How To Rebuild an Organization’s Reputation
This is a long-term effort that requires strategic, authentic, and sustained action.
Here are the key initiatives the company could undertake to restore trust and credibility:
- Demonstrate Change
After the apology, the natural next question is: what now? Words alone won’t repair a damaged reputation.
Stakeholders will look for concrete, visible actions that show the company isn’t only listening but evolving. You may have to overhaul internal policies, introduce new leadership, or implement stricter oversight measures.
- Maintain Transparent Communication
Rebuilding trust is a process, not a single statement. This is why transparency is critical in the weeks and months that follow a crisis.
Clear, consistent updates about your progress—even when the news is difficult or incomplete—show that the company is committed to accountability.
Whether through press briefings, social media, or investor updates, the goal is to replace speculation with clarity and maintain control of the narrative.
- Rebuild Internal Culture
While much of the public attention may focus on external reactions, the internal audience is just as important.
Employees are the heartbeat of any organization, and in the aftermath of a crisis, they need to be re-engaged and reassured. This could mean hosting town halls, investing in internal communications, or taking deliberate steps to rebuild morale.
- Reconnect With the Community
A damaged reputation can distance your company from your customers, partners, and the broader community. Demonstrate a renewed commitment to the people who matter most to close this gap.
- Leverage third-party endorsements
Sometimes, the most powerful way to restore credibility is through the voice of someone else. Independent validation—whether from regulators, NGOs, respected industry figures, or even former critics—can help to rebuild a company’s standing.
- Tell a new story
Once the immediate damage is under control and the rebuilding process has begun, the long-term goal is to reposition the brand.
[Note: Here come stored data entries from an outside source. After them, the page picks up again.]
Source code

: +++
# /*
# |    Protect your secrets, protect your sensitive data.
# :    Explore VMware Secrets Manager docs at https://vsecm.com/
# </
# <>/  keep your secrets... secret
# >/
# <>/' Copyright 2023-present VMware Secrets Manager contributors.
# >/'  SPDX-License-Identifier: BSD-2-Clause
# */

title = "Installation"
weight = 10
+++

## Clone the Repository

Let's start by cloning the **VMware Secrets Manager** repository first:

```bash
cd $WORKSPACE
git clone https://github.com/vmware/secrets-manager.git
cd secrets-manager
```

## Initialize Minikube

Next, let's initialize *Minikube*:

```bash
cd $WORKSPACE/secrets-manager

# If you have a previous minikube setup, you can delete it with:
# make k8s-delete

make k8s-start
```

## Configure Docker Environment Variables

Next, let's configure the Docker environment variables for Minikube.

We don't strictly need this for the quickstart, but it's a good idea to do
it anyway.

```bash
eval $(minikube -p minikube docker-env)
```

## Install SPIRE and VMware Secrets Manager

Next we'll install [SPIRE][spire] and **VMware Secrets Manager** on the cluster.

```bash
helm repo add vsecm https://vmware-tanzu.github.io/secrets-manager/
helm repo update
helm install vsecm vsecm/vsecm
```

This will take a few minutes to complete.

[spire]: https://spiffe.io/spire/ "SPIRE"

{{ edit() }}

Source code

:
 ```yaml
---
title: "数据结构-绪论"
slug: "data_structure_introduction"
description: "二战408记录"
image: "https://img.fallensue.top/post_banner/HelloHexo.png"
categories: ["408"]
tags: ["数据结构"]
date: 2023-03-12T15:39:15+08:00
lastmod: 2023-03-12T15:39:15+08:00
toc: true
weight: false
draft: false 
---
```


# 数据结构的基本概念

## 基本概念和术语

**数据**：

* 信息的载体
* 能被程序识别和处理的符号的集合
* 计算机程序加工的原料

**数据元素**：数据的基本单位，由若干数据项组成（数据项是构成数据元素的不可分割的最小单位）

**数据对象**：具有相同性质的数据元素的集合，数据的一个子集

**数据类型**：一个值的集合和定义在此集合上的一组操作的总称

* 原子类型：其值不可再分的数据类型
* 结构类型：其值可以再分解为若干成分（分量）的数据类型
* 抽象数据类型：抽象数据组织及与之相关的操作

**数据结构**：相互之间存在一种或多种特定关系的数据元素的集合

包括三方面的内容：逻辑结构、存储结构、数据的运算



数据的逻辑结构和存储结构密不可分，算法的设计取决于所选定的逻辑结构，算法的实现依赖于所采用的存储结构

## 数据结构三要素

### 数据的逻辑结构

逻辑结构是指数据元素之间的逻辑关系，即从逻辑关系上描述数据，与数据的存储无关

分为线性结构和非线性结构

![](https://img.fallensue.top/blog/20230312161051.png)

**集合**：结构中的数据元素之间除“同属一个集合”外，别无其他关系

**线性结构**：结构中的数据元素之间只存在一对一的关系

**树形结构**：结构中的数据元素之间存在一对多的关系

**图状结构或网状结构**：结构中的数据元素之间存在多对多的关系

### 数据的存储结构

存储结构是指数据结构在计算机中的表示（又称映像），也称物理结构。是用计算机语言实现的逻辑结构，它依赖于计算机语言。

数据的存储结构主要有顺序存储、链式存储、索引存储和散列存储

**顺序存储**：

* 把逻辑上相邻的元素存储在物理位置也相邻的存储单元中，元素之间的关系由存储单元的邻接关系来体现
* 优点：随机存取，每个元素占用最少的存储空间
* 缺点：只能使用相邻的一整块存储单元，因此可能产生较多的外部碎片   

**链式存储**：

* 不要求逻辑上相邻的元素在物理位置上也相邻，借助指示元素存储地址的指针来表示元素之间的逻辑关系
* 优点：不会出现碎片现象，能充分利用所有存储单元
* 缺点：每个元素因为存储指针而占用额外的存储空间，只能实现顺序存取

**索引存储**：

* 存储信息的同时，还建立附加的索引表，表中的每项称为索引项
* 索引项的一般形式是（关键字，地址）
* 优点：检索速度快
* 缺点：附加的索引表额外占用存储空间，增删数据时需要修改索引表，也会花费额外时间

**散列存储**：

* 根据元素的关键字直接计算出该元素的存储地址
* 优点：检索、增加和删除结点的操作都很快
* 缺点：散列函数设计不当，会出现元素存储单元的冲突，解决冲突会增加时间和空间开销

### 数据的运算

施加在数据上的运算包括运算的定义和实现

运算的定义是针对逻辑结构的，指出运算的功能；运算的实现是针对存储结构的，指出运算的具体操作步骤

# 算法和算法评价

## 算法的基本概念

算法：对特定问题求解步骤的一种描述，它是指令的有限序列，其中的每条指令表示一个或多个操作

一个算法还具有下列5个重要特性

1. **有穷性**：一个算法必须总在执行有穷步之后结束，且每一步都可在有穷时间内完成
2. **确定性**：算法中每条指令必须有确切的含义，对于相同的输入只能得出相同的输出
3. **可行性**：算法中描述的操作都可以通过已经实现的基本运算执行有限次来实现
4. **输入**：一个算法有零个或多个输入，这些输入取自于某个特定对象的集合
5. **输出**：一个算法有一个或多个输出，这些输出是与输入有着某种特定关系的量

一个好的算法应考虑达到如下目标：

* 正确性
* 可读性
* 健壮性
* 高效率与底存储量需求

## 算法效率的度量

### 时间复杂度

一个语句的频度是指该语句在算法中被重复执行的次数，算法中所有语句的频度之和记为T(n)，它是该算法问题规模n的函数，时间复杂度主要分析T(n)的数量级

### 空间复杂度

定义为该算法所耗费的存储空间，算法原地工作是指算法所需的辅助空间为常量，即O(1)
This is where storytelling becomes a powerful tool.
Shape a new narrative around the company, highlighting leadership, responsibility, and lessons learned.
Crisis Communications Toolkit: Software, Tools, and Resources
Effective crisis communication requires the right tools, infrastructure, and resources to ensure a timely and effective response.
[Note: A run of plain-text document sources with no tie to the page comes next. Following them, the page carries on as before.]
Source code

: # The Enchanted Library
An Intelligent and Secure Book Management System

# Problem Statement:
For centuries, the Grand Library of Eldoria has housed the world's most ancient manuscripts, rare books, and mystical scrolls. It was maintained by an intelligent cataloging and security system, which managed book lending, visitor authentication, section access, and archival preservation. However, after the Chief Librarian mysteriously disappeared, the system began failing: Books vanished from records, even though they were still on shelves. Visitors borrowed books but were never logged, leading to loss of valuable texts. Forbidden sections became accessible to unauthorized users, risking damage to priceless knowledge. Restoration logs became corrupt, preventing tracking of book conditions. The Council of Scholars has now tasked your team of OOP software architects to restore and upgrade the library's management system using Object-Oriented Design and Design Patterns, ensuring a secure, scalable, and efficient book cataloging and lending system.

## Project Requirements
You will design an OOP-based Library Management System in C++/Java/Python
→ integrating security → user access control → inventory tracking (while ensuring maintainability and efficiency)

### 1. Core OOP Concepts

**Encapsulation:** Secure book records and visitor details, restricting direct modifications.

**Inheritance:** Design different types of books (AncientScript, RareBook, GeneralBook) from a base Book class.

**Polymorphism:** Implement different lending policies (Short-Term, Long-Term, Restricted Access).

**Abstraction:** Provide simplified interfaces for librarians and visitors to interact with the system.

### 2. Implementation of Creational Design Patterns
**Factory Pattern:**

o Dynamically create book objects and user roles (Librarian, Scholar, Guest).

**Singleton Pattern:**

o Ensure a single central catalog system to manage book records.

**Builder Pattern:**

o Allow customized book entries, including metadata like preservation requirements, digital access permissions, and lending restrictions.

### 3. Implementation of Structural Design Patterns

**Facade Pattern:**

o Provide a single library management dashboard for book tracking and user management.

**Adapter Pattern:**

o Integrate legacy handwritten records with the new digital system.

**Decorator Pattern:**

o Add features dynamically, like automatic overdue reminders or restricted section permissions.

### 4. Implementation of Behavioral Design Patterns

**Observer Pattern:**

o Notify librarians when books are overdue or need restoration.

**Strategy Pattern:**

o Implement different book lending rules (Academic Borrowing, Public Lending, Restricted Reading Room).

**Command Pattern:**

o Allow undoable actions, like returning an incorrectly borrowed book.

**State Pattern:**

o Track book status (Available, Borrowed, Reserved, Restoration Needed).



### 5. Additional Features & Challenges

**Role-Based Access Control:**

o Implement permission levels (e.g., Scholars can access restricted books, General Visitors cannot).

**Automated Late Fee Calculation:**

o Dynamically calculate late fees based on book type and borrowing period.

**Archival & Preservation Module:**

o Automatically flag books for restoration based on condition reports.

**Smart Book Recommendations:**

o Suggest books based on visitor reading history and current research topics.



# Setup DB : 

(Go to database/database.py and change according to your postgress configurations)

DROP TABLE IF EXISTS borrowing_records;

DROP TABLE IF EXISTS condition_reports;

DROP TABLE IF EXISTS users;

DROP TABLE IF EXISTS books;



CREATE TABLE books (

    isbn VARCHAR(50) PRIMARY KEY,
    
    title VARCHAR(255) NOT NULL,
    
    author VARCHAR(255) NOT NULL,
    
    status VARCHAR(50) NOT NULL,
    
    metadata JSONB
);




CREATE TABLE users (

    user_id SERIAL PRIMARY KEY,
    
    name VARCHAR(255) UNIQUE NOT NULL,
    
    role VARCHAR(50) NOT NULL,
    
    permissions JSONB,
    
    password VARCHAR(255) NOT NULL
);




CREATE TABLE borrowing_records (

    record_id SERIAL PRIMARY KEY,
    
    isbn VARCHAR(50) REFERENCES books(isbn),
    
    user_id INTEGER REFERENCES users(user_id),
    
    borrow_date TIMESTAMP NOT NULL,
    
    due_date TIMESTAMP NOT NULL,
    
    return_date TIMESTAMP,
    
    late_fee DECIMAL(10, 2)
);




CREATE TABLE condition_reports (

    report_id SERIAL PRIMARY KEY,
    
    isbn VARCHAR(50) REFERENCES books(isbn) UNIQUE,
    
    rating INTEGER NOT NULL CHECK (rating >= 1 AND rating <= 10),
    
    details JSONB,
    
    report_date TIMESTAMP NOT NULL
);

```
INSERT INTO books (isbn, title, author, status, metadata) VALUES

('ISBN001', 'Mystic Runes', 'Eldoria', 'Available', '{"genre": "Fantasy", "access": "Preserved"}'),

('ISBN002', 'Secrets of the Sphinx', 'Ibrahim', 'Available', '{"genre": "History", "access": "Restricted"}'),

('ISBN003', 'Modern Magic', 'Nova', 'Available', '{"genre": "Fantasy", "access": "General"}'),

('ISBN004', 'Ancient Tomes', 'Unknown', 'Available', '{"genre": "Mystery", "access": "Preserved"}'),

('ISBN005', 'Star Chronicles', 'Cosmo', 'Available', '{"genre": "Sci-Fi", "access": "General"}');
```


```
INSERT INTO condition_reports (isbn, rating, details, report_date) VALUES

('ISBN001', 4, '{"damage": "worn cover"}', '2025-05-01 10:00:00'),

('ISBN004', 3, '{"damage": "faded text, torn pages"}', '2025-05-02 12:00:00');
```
Today’s crisis comms professionals rely on a wide range of software platforms and resources to respond swiftly and strategically. This includes real-time media monitoring, streamlined internal coordination and workflows, and spokesperson training.
Below is a list of tools that can help PR teams stay prepared, aligned, and in control:
Media Monitoring and Sentiment Analysis
These tools help track brand mentions, public sentiment, and media narratives in real-time:
Our pick: PR.co
Not to toot our own horn here but we really do feel like we’ve fixed what’s broken in media monitoring.
No more vanity metrics, messy dashboards, or alerts you don’t need. PR.co’s Media Monitoring gives you clean, curated insights—automatically matched to your press releases, enriched with context, and ready to share.
And the best part? It’s priced to be accessible—finally, a powerful media monitoring tool that doesn’t break your budget.
Other options:
- Meltwater: Real-time media monitoring, social listening, and media outreach in one platform.
- Cision: Comprehensive media intelligence and PR software that includes monitoring, distribution, and analytics.
- Brandwatch: Advanced social listening for tracking public sentiment and spotting early warning signs.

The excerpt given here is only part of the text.